PUBLICATIONS DIVERSES

« De la mesure avant toute chose », préface à Étienne Brunet, Comptes d’auteurs I, études statistiques, de Rabelais à Gracq. Paris, Honoré Champion, 2009, pp. 8-17.

Étienne Brunet est un linguiste fort connu pour ses travaux statistiques portant sur les grands textes de la littérature française ‘(voir sa notice sur Wikipedia). Nous nous sommes connus lors des rencontres que Bernard Quemada, directeur de l’INaLF (Institut National de la Langue Française) organisait à Nancy. Étienne dirigeait un centre d’études lexicales à Nice, tandis que je représentais les chercheurs de mon laboratoire du CNRS à Meudon. Lorsqu’il me parla de l’ouvrage qu’il pensait intituler « Comptes d’auteurs », avec un jeu de mots familier tout à fait pertinent, je ne pus lui refuser la préface qui suit, où je cherchais surtout à faire mieux connaître l’immense travail de cet infatigable trouveur. Il faut dire que nous avions les mêmes jeux sur les mots, puisque j’avais intitulé en 1991 Comptes A rebours un essai collectif sur l’œuvre de Huysmans. Dois-je préciser que ces livres ne nous ont jamais rapporté un sou ?

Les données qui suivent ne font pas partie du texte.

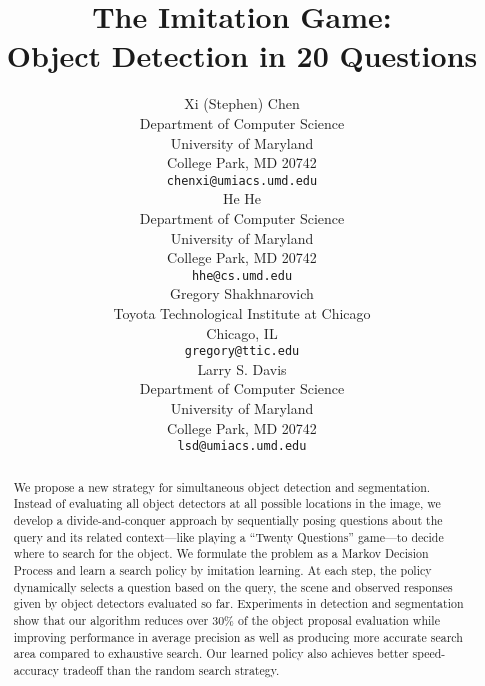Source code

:\documentclass{article} %
\title{The Imitation Game:\\ Object Detection in 20 Questions}
\author{
Xi (Stephen) Chen\\
Department of Computer Science\\
University of Maryland\\
College Park, MD 20742 \\
\texttt{chenxi@umiacs.umd.edu} \\
\AND
He He \\
Department of Computer Science\\
University of Maryland\\
College Park, MD 20742 \\
\texttt{hhe@cs.umd.edu} \\
\And
Gregory Shakhnarovich\\
Toyota Technological Institute at Chicago \\
Chicago, IL\\
\texttt{gregory@ttic.edu} \\
\And
Larry S. Davis \\
Department of Computer Science\\
University of Maryland\\
College Park, MD 20742 \\
\texttt{lsd@umiacs.umd.edu} 
}
\theoremstyle{definition}
\begin{document}
\maketitle

\begin{abstract}
We propose a new strategy for simultaneous object detection and segmentation. Instead of evaluating all object detectors at all possible locations in the
image, we develop a divide-and-conquer approach by sequentially posing questions about the query and its related context---like playing a ``Twenty Questions'' game---to decide where to search for the object. We formulate the problem as a Markov Decision Process and learn a search policy by imitation learning. At each step, the policy dynamically selects a question based on the query, the scene and observed responses given by object detectors evaluated so far.
Experiments in detection and segmentation show that our algorithm reduces over 30\% of the object proposal evaluation while improving performance in average precision as well as producing more accurate search area compared to exhaustive search. Our learned policy also achieves better speed-accuracy tradeoff than the random search strategy. 
\end{abstract}












{\small


}
\end{document}
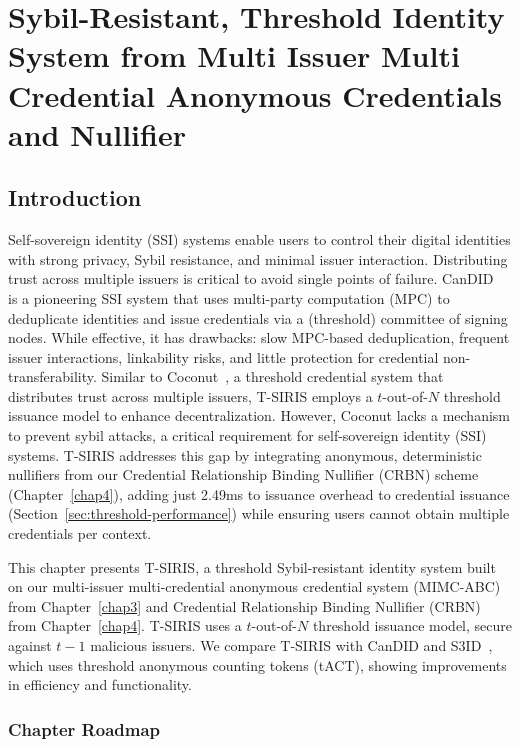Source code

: \chapter{Sybil-Resistant, Threshold Identity System from Multi Issuer Multi Credential Anonymous Credentials and Nullifier}\label{chap6}

\section{Introduction}\label{sec:threshold-intro}
Self-sovereign identity (SSI) systems enable users to control their digital identities with strong privacy, Sybil resistance, and minimal issuer interaction. Distributing trust across multiple issuers is critical to avoid single points of failure. CanDID~\cite{maram_candid_2020} is a pioneering SSI system that uses multi-party computation (MPC) to deduplicate identities and issue credentials via a (threshold) committee of signing nodes. While effective, it has drawbacks: slow MPC-based deduplication, frequent issuer interactions, linkability risks, and little protection for credential non-transferability. Similar to Coconut~\cite{sonnino_coconut_2020}, a threshold credential system that distributes trust across multiple issuers, T-SIRIS employs a $t$-out-of-$N$ threshold issuance model to enhance decentralization. However, Coconut lacks a mechanism to prevent sybil attacks, a critical requirement for self-sovereign identity (SSI) systems. T-SIRIS addresses this gap by integrating anonymous, deterministic nullifiers from our Credential Relationship Binding Nullifier (CRBN) scheme (Chapter~\ref{chap4}), adding just 2.49ms to issuance overhead to credential issuance (Section~\ref{sec:threshold-performance}) while ensuring users cannot obtain multiple credentials per context.

This chapter presents T-SIRIS, a threshold Sybil-resistant identity system built on our multi-issuer multi-credential anonymous credential system (MIMC-ABC) from Chapter~\ref{chap3} and Credential Relationship Binding Nullifier (CRBN) from Chapter~\ref{chap4}. T-SIRIS uses a $t$-out-of-$N$ threshold issuance model, secure against $t-1$ malicious issuers. We compare T-SIRIS with CanDID and S3ID~\cite{rabaninejad_attribute-based_2024}, which uses threshold anonymous counting tokens (tACT), showing improvements in efficiency and functionality.


\subsection*{Chapter Roadmap}

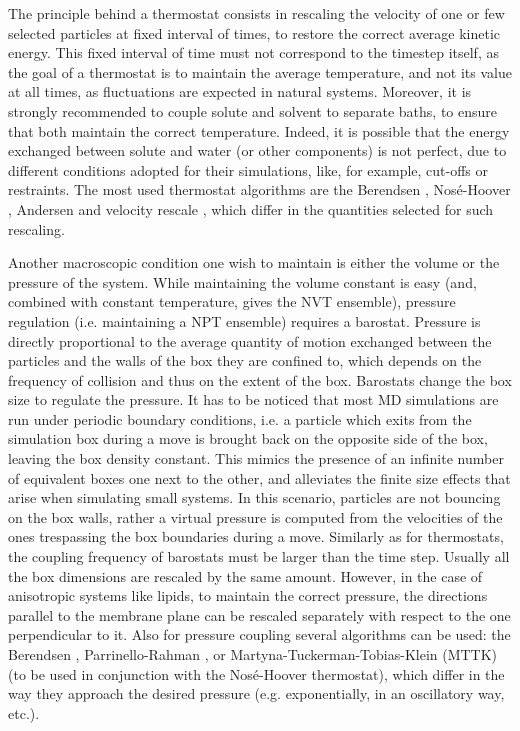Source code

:The principle behind a thermostat consists in rescaling the velocity of one or few selected particles at fixed interval of times, to restore the correct average kinetic energy. This fixed interval of time must not correspond to the timestep itself, as the goal of a thermostat is to maintain the average temperature, and not its value at all times, as fluctuations are expected in natural systems.
%
Moreover, it is strongly recommended to couple solute and solvent to separate baths, to ensure that both maintain the correct temperature. Indeed, it is possible that the energy exchanged between solute and water (or other components) is not perfect, due to different conditions adopted for their simulations, like, for example, cut-offs or restraints.
%
The most used thermostat algorithms are the Berendsen \cite{Berendsen1984}, Nos\'{e}-Hoover \cite{Nose1983,Hoover1985}, Andersen \cite{Andersen1980} and velocity rescale \cite{Bussi2007}, which differ in the quantities selected for such rescaling.

Another macroscopic condition one wish to maintain is either the volume or the pressure of the system. While maintaining the volume constant is easy (and, combined with constant temperature, gives the NVT ensemble), pressure regulation (i.e. maintaining a NPT ensemble) requires a barostat.
%
Pressure is directly proportional to the average quantity of motion exchanged between the particles and the walls of the box they are confined to, which depends on the frequency of collision and thus on the extent of the box. Barostats change the box size to regulate the pressure.
%
It has to be noticed that most MD simulations are run under periodic boundary conditions, i.e. a particle which exits from the simulation box during a move is brought back on the opposite side of the box, leaving the box density constant. This mimics the presence of an infinite number of equivalent boxes one next to the other, and alleviates the finite size effects that arise when simulating small systems.
%
In this scenario, particles are not bouncing on the box walls, rather a virtual pressure is computed from the velocities of the ones trespassing the box boundaries during a move.
%
Similarly as for thermostats, the coupling frequency of barostats must be larger than the time step. Usually all the box dimensions are rescaled by the same amount. However, in the case of anisotropic systems like lipids, to maintain the correct pressure, the directions parallel to the membrane plane can be rescaled separately with respect to the one perpendicular to it.
%
Also for pressure coupling several algorithms can be used: the Berendsen \cite{Berendsen1984}, Parrinello-Rahman \cite{Parrinello1981}, or Martyna-Tuckerman-Tobias-Klein (MTTK) \cite{Martyna1996} (to be used in conjunction with the Nos\'{e}-Hoover thermostat), which differ in the way they approach the desired pressure (e.g. exponentially, in an oscillatory way, etc.).


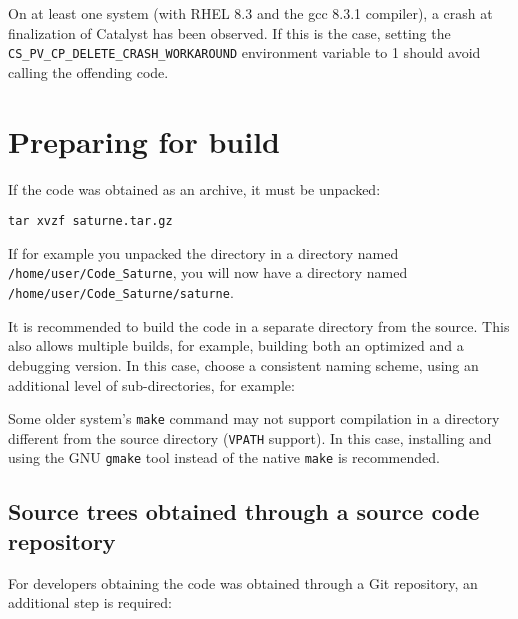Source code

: \documentclass[a4paper,10pt,twoside]{csshortdoc}
\begin{document}
On at least one system (with RHEL 8.3 and the gcc 8.3.1 compiler),
a crash at finalization of Catalyst has been observed. If this is the case,
setting the \texttt{CS\_PV\_CP\_DELETE\_CRASH\_WORKAROUND} environment
variable to 1 should avoid calling the offending code.

\section{Preparing for build\label{sec:prepare}}

If the code was obtained as an archive, it must be unpacked:

\texttt{tar xvzf saturne.tar.gz}

If for example you unpacked the directory in a directory
named \texttt{/home/user/Code\_Saturne}, you will now
have a directory named \texttt{/home/user/Code\_Saturne/saturne}.

It is recommended to build the code in a separate directory from the source.
This also allows multiple builds, for example, building both an
optimized and a debugging version. In this case, choose a consistent
naming scheme, using an additional level of sub-directories,
for example:


Some older system's {\tt make} command may not support compilation
in a directory different from the source directory ({\tt VPATH}
support). In this case, installing and using the GNU {\tt gmake}
tool instead of the native {\tt make} is recommended.

\subsection{Source trees obtained through a source code repository\label{sec:preparerepo}}

For developers obtaining the code was obtained through a Git repository,
an additional step is required:

\end{document}
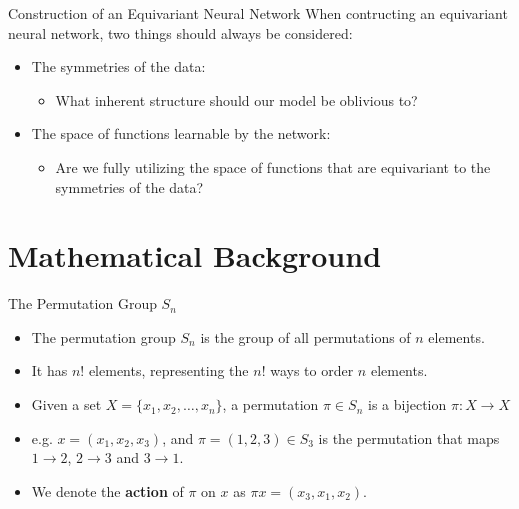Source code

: \documentclass{beamer}
\begin{document}
\begin{frame}{Construction of an Equivariant Neural Network}
    When contructing an equivariant neural network, two things should always be considered:
    \begin{itemize} 
        \setlength{\itemsep}{\fill}
        \item The symmetries of the data:
        \begin{itemize}
            \item What inherent structure should our model be oblivious to?
        \end{itemize}
        \item The space of functions learnable by the network:\\ 
        \begin{itemize}
            \item Are we fully utilizing the space of functions that are equivariant to the symmetries of the data?
        \end{itemize}
    \end{itemize}
    
\end{frame}

\section{Mathematical Background}




\begin{frame}{The Permutation Group $S_n$}

    \begin{itemize}
        \setlength{\itemsep}{\fill}
        \item The permutation group $S_n$ is the group of all permutations of $n$ elements.
        \item It has $n!$ elements, representing the $n!$ ways to order $n$ elements.
        \item Given a set $X = \{x_1, x_2, \ldots, x_n\}$, a permutation $\pi \in S_n$ is a bijection $\pi: X \rightarrow X$
        \item e.g. $x = (x_1, x_2, x_3)$, and $\pi = (1, 2, 3) \in S_3$ is the permutation that maps $1 \rightarrow 2$, $2 \rightarrow 3$ and $3 \rightarrow 1$.
        \item We denote the \textbf{action} of $\pi$ on $x$ as $\pi x = (x_3, x_1, x_2)$. 
    \end{itemize}

    
\end{frame}
\end{document}
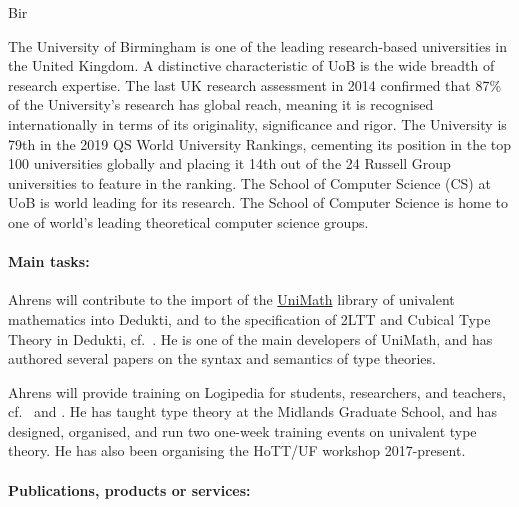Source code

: \begin{sitedescription}{Bir}


The University of Birmingham is one of the leading research-based universities in the United Kingdom. A distinctive
characteristic of UoB is the wide breadth of research expertise. The last UK research assessment in 2014 confirmed that
87\% of the University’s research has global reach, meaning it is recognised internationally in terms of its originality, significance and rigor. The University is 79th in the 2019 QS World University Rankings, cementing its position in the top 100 universities globally and placing it 14th out of the 24 Russell Group universities to feature in the ranking. The School of Computer Science (CS) at UoB is world leading for its research. 
The School of Computer Science is home to one of world's leading theoretical computer science groups.

\paragraph*{Main tasks:}

\begin{compactitem}
\item Ahrens will contribute to the import of the \href{https://github.com/UniMath/UniMath}{UniMath} library of univalent mathematics into Dedukti, and to the specification of 2LTT and Cubical Type Theory in Dedukti, cf.\ . He is one of the main developers of UniMath, and has authored several papers on the syntax and semantics of type theories.
\item Ahrens will provide training on Logipedia for students, researchers, and teachers, cf.\  and .
He has taught type theory at the Midlands Graduate School, and has designed, organised, and run two one-week training events on univalent type theory. He has also been organising the HoTT/UF workshop 2017-present.

\end{compactitem}

\paragraph*{Publications, products or services:}


\end{sitedescription}
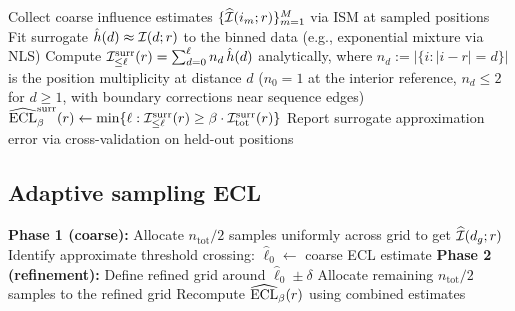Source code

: \begin{algorithm}[H]
\caption{Fast ECL via surrogate models}\label{alg:surrogate}
\BlankLine
Collect coarse influence estimates $\{\widehat{\cI}(i_m;r)\}_{m=1}^M$ via ISM at sampled positions\;
Fit surrogate $\hat{h}(d) \approx \cI(d;r)$ to the binned data (e.g., exponential mixture via NLS)\;
Compute $\cI_{\le \ell}^{\mathrm{surr}}(r) = \sum_{d=0}^\ell n_d\,\hat{h}(d)$ analytically, where $n_d := |\{i:|i-r|=d\}|$ is the position multiplicity at distance $d$ ($n_0 = 1$ at the interior reference, $n_d \le 2$ for $d \ge 1$, with boundary corrections near sequence edges)\;
$\widehat{\ECL}_\beta^{\mathrm{surr}}(r) \leftarrow \min\{\ell : \cI_{\le \ell}^{\mathrm{surr}}(r) \ge \beta \cdot \cI_{\mathrm{tot}}^{\mathrm{surr}}(r)\}$\;
Report surrogate approximation error via cross-validation on held-out positions\;
\end{algorithm}

\subsection{Adaptive sampling ECL}

\begin{algorithm}[H]
\caption{Adaptive sampling ECL estimator}\label{alg:adaptive}
\BlankLine
\textbf{Phase 1 (coarse):} Allocate $n_{\mathrm{tot}}/2$ samples uniformly across grid to get $\widehat{\cI}(d_g;r)$\;
Identify approximate threshold crossing: $\hat{\ell}_0 \leftarrow$ coarse ECL estimate\;
\textbf{Phase 2 (refinement):} Define refined grid around $\hat{\ell}_0 \pm \delta$\;
Allocate remaining $n_{\mathrm{tot}}/2$ samples to the refined grid\;
Recompute $\widehat{\ECL}_\beta(r)$ using combined estimates\;
\end{algorithm}

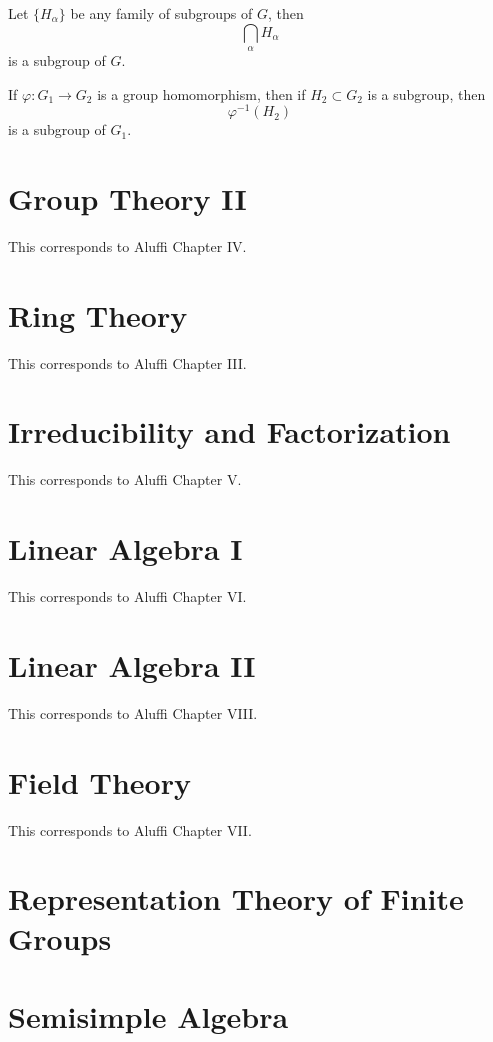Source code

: \documentclass[openany]{book}
\begin{document}
\begin{prop}
    Let $\{H_\alpha\}$ be any family of subgroups of $G$, then 
    \begin{equation*}
        \bigcap_\alpha H_\alpha
    \end{equation*}
    is a subgroup of $G$.
\end{prop}

\begin{prop}
    If $\varphi: G_1\to G_2$ is a group homomorphism, then if $H_2\subset G_2$ is a subgroup, then 
    \begin{equation*}
        \varphi^{-1}(H_2)
    \end{equation*}
    is a subgroup of $G_1$.
\end{prop}









\chapter{Group Theory II}
This corresponds to Aluffi Chapter IV.

\chapter{Ring Theory}
This corresponds to Aluffi Chapter III.


\chapter{Irreducibility and Factorization}
This corresponds to Aluffi Chapter V.

\chapter{Linear Algebra I}
This corresponds to Aluffi Chapter VI.

\chapter{Linear Algebra II}
This corresponds to Aluffi Chapter VIII.

\chapter{Field Theory}
This corresponds to Aluffi Chapter VII.

\chapter{Representation Theory of Finite Groups}

\chapter{Semisimple Algebra}


\newpage
\end{document}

Etienne Brunet, Écrits choisis Volume 1 : Comptes d’auteurs. Études statistiques. De Rabelais à Gracq. Textes édités par Damon Mayaffre, préface Henri Béhar, Champion, Paris, Collection Lettres numériques, 2009.

Notice : En recueillant seize études et un DVD associé, ce livre d'Étienne Brunet participe au renouveau des recherches littéraires. Les grands auteurs de trois siècles de littérature française, de Du Bellay à Gracq, de Rabelais à Le Clézio, sont relus en articulant la poétique traditionnelle et l'herméneutique numérique en devenir. L'auteur combine lecture qualitative et lecture quantitative assistée par ordinateur. Il met l'hypothèse de travail à l'épreuve de la machine et appuie l'intuition du chercheur par la statistique textuelle. Loin d'être minoré, le plaisir du texte s'en trouve vivifié. Si l'accent est souvent mis sur la dimension lexicale et thématique des œuvres, le lecteur trouvera aussi l'étude des parties du discours chez Balzac, des enchaînements syntaxiques chez Flaubert, des temps verbaux chez Zola, de la phrase chez Proust, des rimes chez Hugo, Verlaine ou Rimbaud, etc. Surtout, et pour la première fois, il trouvera associés de manière complémentaire dans ce volume les conclusions arrêtées de trente-cinq ans d'analyses littéraires et l'outil de recherche qui les a permises. Sur le DVD, la consultation des bases traitées par le logiciel HYPERBASE permet à la fois la lecture hypertextuelle d'une masse considérable de textes (Rabelais, Corneille, Racine, Rousseau, Hugo, Sand, Giraudoux, Colette, France, etc.) et la mise en œuvre, dans de nouvelles analyses, de la méthodologie de traitement présentée. Étienne Brunet est professeur émérite à l'Université de Nice et fondateur du laboratoire Bases, Corpus et Langage. Il est spécialiste d'informatique et de statistique appliquées aux études de textes, et l'auteur du logiciel Hyperbase. Il a publié des ouvrages sur Hugo, Zola, Proust, Giraudoux, et sur le vocabulaire français de 1789 à nos jours.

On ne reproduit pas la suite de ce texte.